■ ABOUT THIS TASK
How many of the lines below hold "packages"? Only the number, please.

--------------------------------

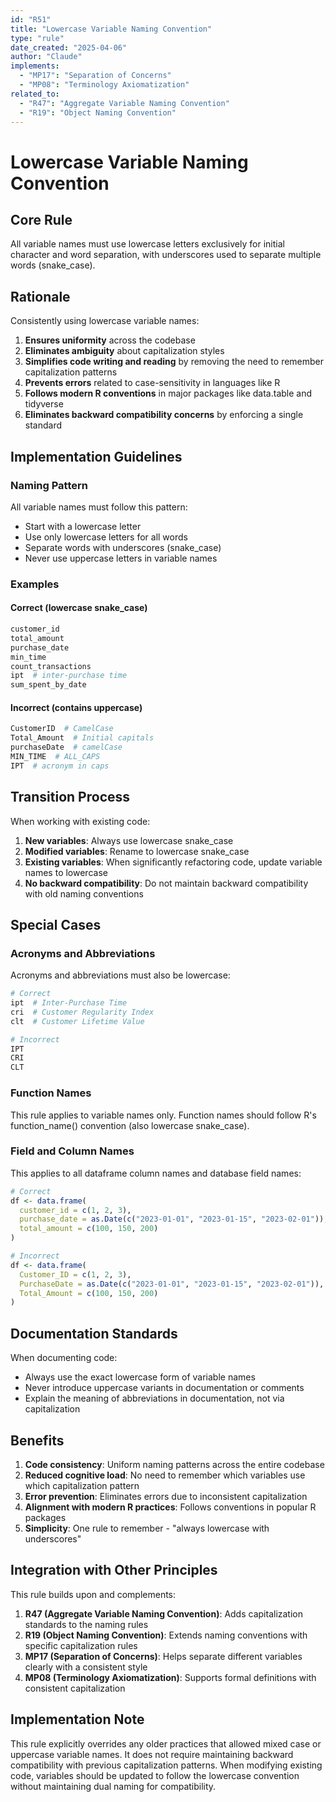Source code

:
```yaml
---
id: "R51"
title: "Lowercase Variable Naming Convention"
type: "rule"
date_created: "2025-04-06"
author: "Claude"
implements:
  - "MP17": "Separation of Concerns"
  - "MP08": "Terminology Axiomatization"
related_to:
  - "R47": "Aggregate Variable Naming Convention"
  - "R19": "Object Naming Convention"
---
```


# Lowercase Variable Naming Convention

## Core Rule

All variable names must use lowercase letters exclusively for initial character and word separation, with underscores used to separate multiple words (snake_case).

## Rationale

Consistently using lowercase variable names:

1. **Ensures uniformity** across the codebase
2. **Eliminates ambiguity** about capitalization styles
3. **Simplifies code writing and reading** by removing the need to remember capitalization patterns
4. **Prevents errors** related to case-sensitivity in languages like R
5. **Follows modern R conventions** in major packages like data.table and tidyverse
6. **Eliminates backward compatibility concerns** by enforcing a single standard

## Implementation Guidelines

### Naming Pattern

All variable names must follow this pattern:
- Start with a lowercase letter
- Use only lowercase letters for all words
- Separate words with underscores (snake_case)
- Never use uppercase letters in variable names

### Examples

#### Correct (lowercase snake_case)

```r
customer_id
total_amount
purchase_date
min_time
count_transactions
ipt  # inter-purchase time
sum_spent_by_date
```

#### Incorrect (contains uppercase)

```r
CustomerID  # CamelCase
Total_Amount  # Initial capitals
purchaseDate  # camelCase
MIN_TIME  # ALL_CAPS
IPT  # acronym in caps
```

## Transition Process

When working with existing code:

1. **New variables**: Always use lowercase snake_case
2. **Modified variables**: Rename to lowercase snake_case
3. **Existing variables**: When significantly refactoring code, update variable names to lowercase
4. **No backward compatibility**: Do not maintain backward compatibility with old naming conventions

## Special Cases

### Acronyms and Abbreviations

Acronyms and abbreviations must also be lowercase:

```r
# Correct
ipt  # Inter-Purchase Time
cri  # Customer Regularity Index
clt  # Customer Lifetime Value

# Incorrect
IPT
CRI
CLT
```

### Function Names

This rule applies to variable names only. Function names should follow R's function_name() convention (also lowercase snake_case).

### Field and Column Names

This applies to all dataframe column names and database field names:

```r
# Correct
df <- data.frame(
  customer_id = c(1, 2, 3),
  purchase_date = as.Date(c("2023-01-01", "2023-01-15", "2023-02-01")),
  total_amount = c(100, 150, 200)
)

# Incorrect
df <- data.frame(
  Customer_ID = c(1, 2, 3),
  PurchaseDate = as.Date(c("2023-01-01", "2023-01-15", "2023-02-01")),
  Total_Amount = c(100, 150, 200)
)
```

## Documentation Standards

When documenting code:
- Always use the exact lowercase form of variable names
- Never introduce uppercase variants in documentation or comments
- Explain the meaning of abbreviations in documentation, not via capitalization

## Benefits

1. **Code consistency**: Uniform naming patterns across the entire codebase
2. **Reduced cognitive load**: No need to remember which variables use which capitalization pattern
3. **Error prevention**: Eliminates errors due to inconsistent capitalization
4. **Alignment with modern R practices**: Follows conventions in popular R packages
5. **Simplicity**: One rule to remember - "always lowercase with underscores"

## Integration with Other Principles

This rule builds upon and complements:

1. **R47 (Aggregate Variable Naming Convention)**: Adds capitalization standards to the naming rules
2. **R19 (Object Naming Convention)**: Extends naming conventions with specific capitalization rules
3. **MP17 (Separation of Concerns)**: Helps separate different variables clearly with a consistent style
4. **MP08 (Terminology Axiomatization)**: Supports formal definitions with consistent capitalization

## Implementation Note

This rule explicitly overrides any older practices that allowed mixed case or uppercase variable names. It does not require maintaining backward compatibility with previous capitalization patterns. When modifying existing code, variables should be updated to follow the lowercase convention without maintaining dual naming for compatibility.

--------------------------------

■ FINISHED TASK
2